Scatter Plot, Fitted Line

COCOMO Modes

Boehm plotted his observed 63 projects, but because of the amount of scatter in the data, he developed many equations in an attempt to fit a line for use in future predictions, as illustrated in Figure (b). The technique that he used, and his advice to those who want to repeat the experiment, is to keep the equation simple and then apply additional explanatory factors later. Complex statistics at this point will not gain much because the data is normally noisy anyway.

Boehms Original 63 Projects

COCOMO refers to three modes, which categorize the complication of the system and the development environmqent (see Table 1).

Organic

The organic mode is typified by systems such as payroll, inventory, and scientific calculation. Other characterizations are that the project team is small, little innovation is required, constraints and deadlines are few, and the development environment is stable.

Semidetached

The semidetached mode is typified by utility systems such as compilers, database systems, and editors. Other characterizations are that the project team is medium-size, some innovation is required, constraints and deadlines are moderate, and the development environment is somewhat fluid.

Embedded

The embedded mode is typified by real-time systems such as those for air traffic control, ATMs, or weapon systems. Other characterizations are that the project team is large, a great deal of innovation is required, constraints and deadlines are tight, and the development environment consists of many complex interfaces, including those with hardware and with customers.

COCOMO Levels

Three levels of detail allow the user to achieve greater accuracy with each consecutive level.

Basic

This level uses only size and mode to determine the effort and schedule. It is useful for fast, rough estimates of small to medium-size projects.

COCOMO Mode Characteristics

Intermediate

This level uses size, mode, and 15 additional variables to determine effort. The additional variables are called "cost drivers" and relate to product, personnel, computer and project attributes that will result in more effort or less effort required for the software project. The product of the cost drivers is known as the environmental adjustment factor (EAF).

Detailed

This level builds upon intermediate COCOMO by introducing the additional capabilities of phase-sensitive effort multipliers and a three-level product hierarchy. The intermediate level may be tailored to phase and product level to achieve the detailed level. An example of phase-sensitive effort multipliers would be consideration of memory constraints when attempting to estimate the coding or testing phases of a project. At the same time, though, memory size may not affect the effort or cost of the analysis phase. This will become more obvious after the effort multipliers (or cost drivers) are described. Phase-sensitive multipliers are usually reserved for use in mature organizations and need the use of an automated tool.
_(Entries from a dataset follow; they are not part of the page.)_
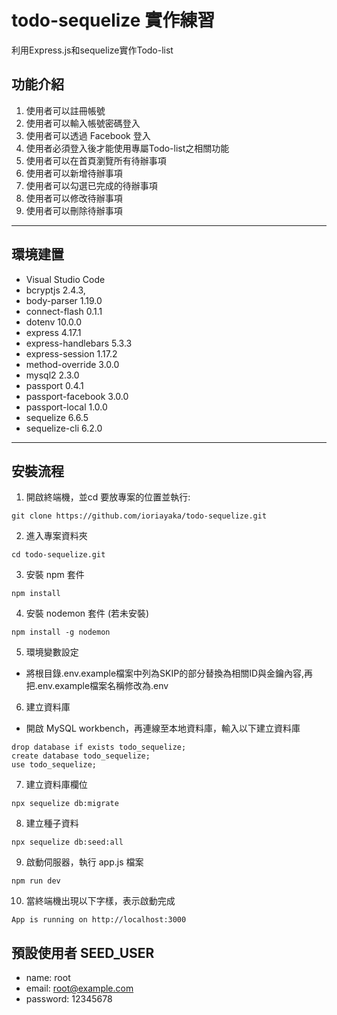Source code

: # todo-sequelize 實作練習
利用Express.js和sequelize實作Todo-list
## 功能介紹
1.  使用者可以註冊帳號
2.  使用者可以輸入帳號密碼登入
3.  使用者可以透過 Facebook 登入
4.  使用者必須登入後才能使用專屬Todo-list之相關功能
5.  使用者可以在首頁瀏覽所有待辦事項
6.  使用者可以新增待辦事項
7.  使用者可以勾選已完成的待辦事項
8.  使用者可以修改待辦事項
9.  使用者可以刪除待辦事項
---
## 環境建置
* Visual Studio Code
* bcryptjs 2.4.3,
* body-parser 1.19.0
* connect-flash 0.1.1
* dotenv 10.0.0
* express 4.17.1
* express-handlebars 5.3.3
* express-session 1.17.2
* method-override 3.0.0
* mysql2 2.3.0
* passport 0.4.1
* passport-facebook 3.0.0
* passport-local 1.0.0
* sequelize 6.6.5
* sequelize-cli 6.2.0

---

## 安裝流程
1. 開啟終端機，並cd 要放專案的位置並執行:

```
git clone https://github.com/ioriayaka/todo-sequelize.git
```

2. 進入專案資料夾

```
cd todo-sequelize.git
```

3. 安裝 npm 套件

```
npm install
```

4. 安裝 nodemon 套件 (若未安裝)

```
npm install -g nodemon
```
5. 環境變數設定
* 將根目錄.env.example檔案中列為SKIP的部分替換為相關ID與金鑰內容,再把.env.example檔案名稱修改為.env 
6. 建立資料庫
* 開啟 MySQL workbench，再連線至本地資料庫，輸入以下建立資料庫 

```
drop database if exists todo_sequelize;
create database todo_sequelize;
use todo_sequelize;
```
7. 建立資料庫欄位
```
npx sequelize db:migrate
```

8. 建立種子資料
```
npx sequelize db:seed:all
```


9. 啟動伺服器，執行 app.js 檔案

```
npm run dev
```

10. 當終端機出現以下字樣，表示啟動完成

```
App is running on http://localhost:3000
```
## 預設使用者 SEED_USER
*   name: root
*   email: root@example.com
*   password: 12345678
A three-level product hierarchy consists of system, subsystem, and module, much like the arrangement of a WBS. Large projects may be decomposed into at least three levels so that each of the cost drivers introduced in intermediate COCOMO is assigned to that level likely to be most influenced by variations in the cost driver. For instance, an engineer's language experience may apply only at the module level, an analyst's capability may apply at a subsystem level and a module level, and required reliability may apply at the system, subsystem, and module level. As with the phase-sensitive multipliers, this will make more sense after the cost drivers are described. As with the phase-sensitive multipliers, mature organizations with automated tools are the heaviest users.

Basic COCOMO

Effort Estimation

KLOC is the only input variable. An exponential formula is used to calculate effort, as shown in Box 1.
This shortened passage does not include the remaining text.